- Born: February 16, 1974 (age 51) Blackville, New Brunswick, Canada
- Height: 5 ft 9 in (175 cm)
- Weight: 165 lb (75 kg; 11 st 11 lb)
- Position: Forward
- National team: Canada
- Playing career: 1996–2006
- Medal record
Representing Canada
Women's ice hockey
Olympic Games
| Silver medal – second place | 1998 Nagano | Tournament |
Three Nations Cup
| Silver medal – second place | 1997 |  |

= Kathy McCormack =

Canadian ice hockey player

Katheryn McCormack (born February 16, 1974) is a retired ice hockey forward who played for the Mississauga Ice Bears, Oakville Ice, and the Canadian national team.
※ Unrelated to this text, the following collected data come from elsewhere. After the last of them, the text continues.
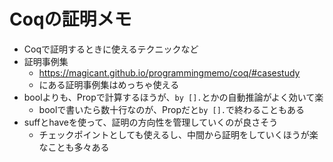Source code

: # Coqの証明メモ

- Coqで証明するときに使えるテクニックなど
- 証明事例集
  - https://magicant.github.io/programmingmemo/coq/#casestudy
  - にある証明事例集はめっちゃ使える
- boolよりも、Propで計算するほうが、`by [].`とかの自動推論がよく効いて楽
  - boolで書いたら数十行なのが、Propだと`by [].`で終わることもある
- suffとhaveを使って、証明の方向性を管理していくのが良さそう
  - チェックポイントとしても使えるし、中間から証明をしていくほうが楽なことも多々ある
She was a member of the 1998 Canadian Olympic women's team that participated in ice hockey at the 1998 Winter Olympics, winning a silver medal. She played with the Canadian National team from 1997 to 2001.

==Playing career==
At the age of eight, McCormack started playing hockey on boys teams. The first time that she played on a team consisting of girls was at the 1991 Canada Winter Games for New Brunswick. She was a Team Canada member at the U.S. Olympic Festival in 1993 in San Antonio, Texas

At the 1995 Canadian championships, McCormack played with the New Brunswick provincial team and won a silver medal. The following year, she would win a bronze medal at the Canadian championships. In 1996, she joined the Maritimes Sports Blades. One of her teammates was future Olympian Stacy Wilson.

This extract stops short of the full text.